Try it:
Wherever a picture appears in the listing below, leave it out and reproduce the rest exactly.

Dataset:
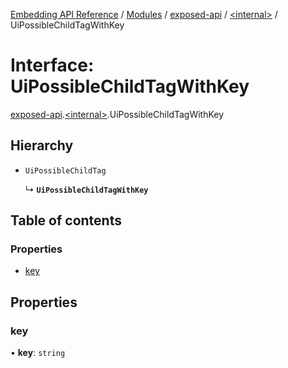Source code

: [Embedding API Reference](../README.md) / [Modules](../modules/README.md) / [exposed-api](../modules/exposed_api.md) / [\<internal\>](../modules/exposed_api._internal_.md) / UiPossibleChildTagWithKey

# Interface: UiPossibleChildTagWithKey

[exposed-api](../modules/exposed_api.md).[\<internal\>](../modules/exposed_api._internal_.md).UiPossibleChildTagWithKey

## Hierarchy

- `UiPossibleChildTag`

  ↳ **`UiPossibleChildTagWithKey`**

## Table of contents

### Properties

- [key](exposed_api._internal_.UiPossibleChildTagWithKey.md#key)

## Properties

### key

• **key**: `string`

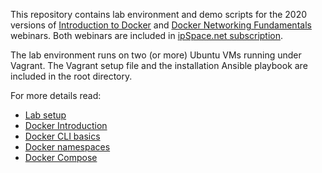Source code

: This repository contains lab environment and demo scripts for the 2020 versions of [Introduction to Docker](https://www.ipspace.net/Introduction_to_Docker) and [Docker Networking Fundamentals](https://www.ipspace.net/Docker_Networking_Fundamentals) webinars. Both webinars are included in [ipSpace.net subscription](https://www.ipspace.net/Subscription/).

The lab environment runs on two (or more) Ubuntu VMs running under Vagrant. The Vagrant setup file and the installation Ansible playbook are included in the root directory.

For more details read:

* [Lab setup](labs/00-setup.md)
* [Docker Introduction](labs/10-intro.md)
* [Docker CLI basics](labs/31-cli-basics.md)
* [Docker namespaces](labs/32-namespaces.md)
* [Docker Compose](labs/33-compose.md)
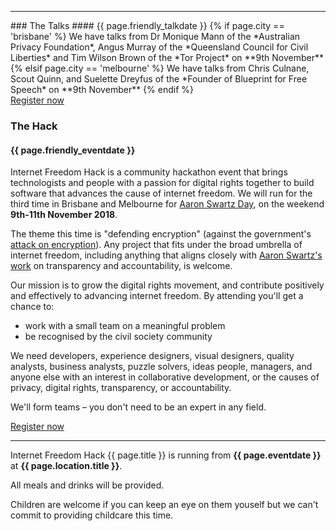 <hr>
### The Talks
#### {{ page.friendly_talkdate }}
{% if page.city == 'brisbane' %}
We have talks from Dr Monique Mann of the *Australian Privacy Foundation*, Angus Murray of the *Queensland Council for Civil Liberties* and Tim Wilson Brown of the *Tor Project* on **9th November**
{% elsif page.city == 'melbourne' %}
We have talks from Chris Culnane, Scout Quinn, and Suelette Dreyfus of the *Founder of Blueprint for Free Speech* on **9th November**
{% endif %}
<div class="center"><a class="button" href="{{ page.rsvp_link }}">Register now</a></div>

### The Hack
#### {{ page.friendly_eventdate }}
Internet Freedom Hack is a community hackathon event that brings technologists and people with a passion for digital rights together to build software that advances the cause of internet freedom. We will run for the third time in Brisbane and Melbourne for <a href="https://www.aaronswartzday.org/">Aaron Swartz Day</a>, on the weekend <b>9th-11th November 2018</b>.

The theme this time is "defending encryption" (against the government's <a href="https://www.youtube.com/watch?v=eW-OMR-iWOE">attack on encryption</a>). Any project that fits under the broad umbrella of internet freedom, including anything that aligns closely with <a href="https://www.youtube.com/watch?v=RvsxnOg0bJY">Aaron Swartz's work</a> on transparency and accountability, is welcome.

Our mission is to grow the digital rights movement, and contribute positively and effectively to advancing internet freedom. By attending you'll get a chance to:

 * work with a small team on a meaningful problem
 * be recognised by the civil society community


We need developers, experience designers, visual designers, quality analysts, business analysts, puzzle solvers, ideas people, managers, and anyone else with an interest in collaborative development, or the causes of privacy, digital rights, transparency, or accountability.

We'll form teams – you don't need to be an expert in any field.

<div class="center"><a class="button" href="{{ page.rsvp_link }}">Register now</a></div>

<hr>

Internet Freedom Hack {{ page.title }} is running from <b>{{ page.eventdate }}</b> at <b>{{ page.location.title }}</b>.

All meals and drinks will be provided.

Children are welcome if you can keep an eye on them youself but we can't commit to providing childcare this time.
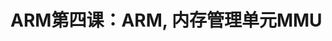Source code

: <link href="../../../css/style.css" rel="stylesheet" type="text/css" />


# ARM第四课：ARM, 内存管理单元MMU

Exercise solution:
Source code

: [Embedding API Reference](../README.md) / [Modules](../modules/README.md) / [exposed-api](../modules/exposed_api.md) / [\<internal\>](../modules/exposed_api._internal_.md) / UiPossibleChildTagWithKey

# Interface: UiPossibleChildTagWithKey

[exposed-api](../modules/exposed_api.md).[\<internal\>](../modules/exposed_api._internal_.md).UiPossibleChildTagWithKey

## Hierarchy

- `UiPossibleChildTag`

  ↳ **`UiPossibleChildTagWithKey`**

## Table of contents

### Properties

- [key](exposed_api._internal_.UiPossibleChildTagWithKey.md#key)

## Properties

### key

• **key**: `string`

Source code

: This repository contains lab environment and demo scripts for the 2020 versions of [Introduction to Docker](https://www.ipspace.net/Introduction_to_Docker) and [Docker Networking Fundamentals](https://www.ipspace.net/Docker_Networking_Fundamentals) webinars. Both webinars are included in [ipSpace.net subscription](https://www.ipspace.net/Subscription/).

The lab environment runs on two (or more) Ubuntu VMs running under Vagrant. The Vagrant setup file and the installation Ansible playbook are included in the root directory.

For more details read:

* [Lab setup](labs/00-setup.md)
* [Docker Introduction](labs/10-intro.md)
* [Docker CLI basics](labs/31-cli-basics.md)
* [Docker namespaces](labs/32-namespaces.md)
* [Docker Compose](labs/33-compose.md)
 <hr>
### The Talks
#### {{ page.friendly_talkdate }}
{% if page.city == 'brisbane' %}
We have talks from Dr Monique Mann of the *Australian Privacy Foundation*, Angus Murray of the *Queensland Council for Civil Liberties* and Tim Wilson Brown of the *Tor Project* on **9th November**
{% elsif page.city == 'melbourne' %}
We have talks from Chris Culnane, Scout Quinn, and Suelette Dreyfus of the *Founder of Blueprint for Free Speech* on **9th November**
{% endif %}
<div class="center"><a class="button" href="{{ page.rsvp_link }}">Register now</a></div>

### The Hack
#### {{ page.friendly_eventdate }}
Internet Freedom Hack is a community hackathon event that brings technologists and people with a passion for digital rights together to build software that advances the cause of internet freedom. We will run for the third time in Brisbane and Melbourne for <a href="https://www.aaronswartzday.org/">Aaron Swartz Day</a>, on the weekend <b>9th-11th November 2018</b>.

The theme this time is "defending encryption" (against the government's <a href="https://www.youtube.com/watch?v=eW-OMR-iWOE">attack on encryption</a>). Any project that fits under the broad umbrella of internet freedom, including anything that aligns closely with <a href="https://www.youtube.com/watch?v=RvsxnOg0bJY">Aaron Swartz's work</a> on transparency and accountability, is welcome.

Our mission is to grow the digital rights movement, and contribute positively and effectively to advancing internet freedom. By attending you'll get a chance to:

 * work with a small team on a meaningful problem
 * be recognised by the civil society community


We need developers, experience designers, visual designers, quality analysts, business analysts, puzzle solvers, ideas people, managers, and anyone else with an interest in collaborative development, or the causes of privacy, digital rights, transparency, or accountability.

We'll form teams – you don't need to be an expert in any field.

<div class="center"><a class="button" href="{{ page.rsvp_link }}">Register now</a></div>

<hr>

Internet Freedom Hack {{ page.title }} is running from <b>{{ page.eventdate }}</b> at <b>{{ page.location.title }}</b>.

All meals and drinks will be provided.

Children are welcome if you can keep an eye on them youself but we can't commit to providing childcare this time.
Source code

: <link href="../../../css/style.css" rel="stylesheet" type="text/css" />


# ARM第四课：ARM, 内存管理单元MMU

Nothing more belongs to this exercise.